Plus globalement, le conseil a estimé que la loi présentait toutes les garanties nécessaires quant à l'adéquation, la proportionnalité et la nécessité de cette nouvelle mesure. Sur ce dernier point, les magistrats ont apporté une précision importante : la rétention de sûreté sera considérée comme nécessaire si « le condamné a pu, pendant l'exécution de sa peine, bénéficier de soins ou d'une prise en charge destinés à atténuer sa dangerosité mais que ceux-ci n'ont pu produire des résultats suffisants, en raison soit de l'état de l'intéressé, soit de son refus de se soigner ».
La Haute Juridiction a par ailleurs estimé que, ne revêtant pas le caractère d'une sanction, l'inscription au casier judiciaire de la déclaration d'irresponsabilité pour cause de trouble mental portait une « atteinte grave et excessive à la protection de la vie privée sauf dans le cas où des mesures de sûreté ont été prononcées à l'encontre de l'intéressé », comme le permet désormais le texte. Concrètement, seules les déclarations d'irresponsabilité assorties de mesures de sûreté peuvent donc figurer au bulletin n° 1 du casier judiciaire.

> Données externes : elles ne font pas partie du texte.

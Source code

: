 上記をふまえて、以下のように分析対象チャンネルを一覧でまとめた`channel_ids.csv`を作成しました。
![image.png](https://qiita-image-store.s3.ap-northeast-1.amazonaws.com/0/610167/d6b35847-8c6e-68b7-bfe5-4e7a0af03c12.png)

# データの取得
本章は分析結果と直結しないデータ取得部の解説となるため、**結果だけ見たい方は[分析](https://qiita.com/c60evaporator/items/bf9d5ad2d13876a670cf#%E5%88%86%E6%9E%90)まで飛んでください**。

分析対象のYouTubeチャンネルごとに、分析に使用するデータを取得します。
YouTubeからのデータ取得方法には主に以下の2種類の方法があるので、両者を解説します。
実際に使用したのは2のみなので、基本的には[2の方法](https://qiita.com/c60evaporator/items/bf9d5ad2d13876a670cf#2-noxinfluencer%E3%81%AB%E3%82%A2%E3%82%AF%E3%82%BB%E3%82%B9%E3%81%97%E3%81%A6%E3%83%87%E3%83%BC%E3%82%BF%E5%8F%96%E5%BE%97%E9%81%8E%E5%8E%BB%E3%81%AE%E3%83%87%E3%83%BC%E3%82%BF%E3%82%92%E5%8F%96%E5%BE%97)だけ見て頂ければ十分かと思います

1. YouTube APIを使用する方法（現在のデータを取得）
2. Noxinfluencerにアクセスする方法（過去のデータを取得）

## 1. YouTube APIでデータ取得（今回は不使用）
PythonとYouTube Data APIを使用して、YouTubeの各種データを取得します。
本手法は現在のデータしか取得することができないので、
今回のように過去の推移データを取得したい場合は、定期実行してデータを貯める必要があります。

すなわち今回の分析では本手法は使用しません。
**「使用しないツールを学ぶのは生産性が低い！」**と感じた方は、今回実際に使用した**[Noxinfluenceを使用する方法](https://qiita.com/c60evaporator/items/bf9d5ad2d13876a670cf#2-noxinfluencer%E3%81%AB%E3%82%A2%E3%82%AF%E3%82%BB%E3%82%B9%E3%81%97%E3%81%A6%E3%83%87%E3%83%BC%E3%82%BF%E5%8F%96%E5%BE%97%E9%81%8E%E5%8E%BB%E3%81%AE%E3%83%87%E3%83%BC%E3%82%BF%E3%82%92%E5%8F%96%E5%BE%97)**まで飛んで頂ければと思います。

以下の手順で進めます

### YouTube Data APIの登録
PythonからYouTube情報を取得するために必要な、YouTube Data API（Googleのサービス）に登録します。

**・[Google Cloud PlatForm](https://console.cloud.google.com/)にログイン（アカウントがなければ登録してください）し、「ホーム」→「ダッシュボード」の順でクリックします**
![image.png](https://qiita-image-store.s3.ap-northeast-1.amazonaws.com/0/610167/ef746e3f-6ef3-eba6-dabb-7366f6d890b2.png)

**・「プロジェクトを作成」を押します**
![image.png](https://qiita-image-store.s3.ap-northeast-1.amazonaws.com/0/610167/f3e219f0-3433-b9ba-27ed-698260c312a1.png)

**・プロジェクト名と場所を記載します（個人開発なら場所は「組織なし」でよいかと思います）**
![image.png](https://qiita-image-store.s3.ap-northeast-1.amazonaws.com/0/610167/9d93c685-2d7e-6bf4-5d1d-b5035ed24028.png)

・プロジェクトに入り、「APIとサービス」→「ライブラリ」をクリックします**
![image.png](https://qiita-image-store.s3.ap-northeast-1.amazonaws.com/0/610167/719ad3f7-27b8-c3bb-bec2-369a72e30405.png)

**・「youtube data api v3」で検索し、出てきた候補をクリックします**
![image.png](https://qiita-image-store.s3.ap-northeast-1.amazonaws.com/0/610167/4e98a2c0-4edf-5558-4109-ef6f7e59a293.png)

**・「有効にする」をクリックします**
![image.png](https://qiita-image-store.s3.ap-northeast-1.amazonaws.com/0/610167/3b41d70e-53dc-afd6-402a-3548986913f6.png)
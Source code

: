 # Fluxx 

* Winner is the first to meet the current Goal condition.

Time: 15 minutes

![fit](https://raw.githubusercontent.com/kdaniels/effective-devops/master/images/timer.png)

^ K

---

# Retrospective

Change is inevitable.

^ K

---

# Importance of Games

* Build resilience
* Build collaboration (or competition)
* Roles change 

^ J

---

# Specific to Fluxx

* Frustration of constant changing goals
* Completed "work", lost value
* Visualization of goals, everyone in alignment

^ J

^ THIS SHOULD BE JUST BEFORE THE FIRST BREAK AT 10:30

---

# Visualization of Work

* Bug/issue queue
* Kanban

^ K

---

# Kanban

Enfin, le Conseil constitutionnel s'est penché sur la disposition de la loi qui prévoit que les personnes condamnées à une peine de réclusion criminelle à perpétuité ne peuvent bénéficier d'une libération conditionnelle qu'après un avis favorable de la commission pluridisciplinaire des mesures de sûreté. « En subordonnant à l'avis favorable d'une commission administrative le pouvoir du tribunal de l'application des peines d'accorder la libération conditionnelle, le législateur a méconnu tant le principe de séparation des pouvoirs que celui de l'indépendance de l'autorité judiciaire », ont considéré les magistrats, qui ont donc déclaré contraire à la Constitution le mot « favorable », limitant ainsi le rôle de la commission à celui d'un simple avis.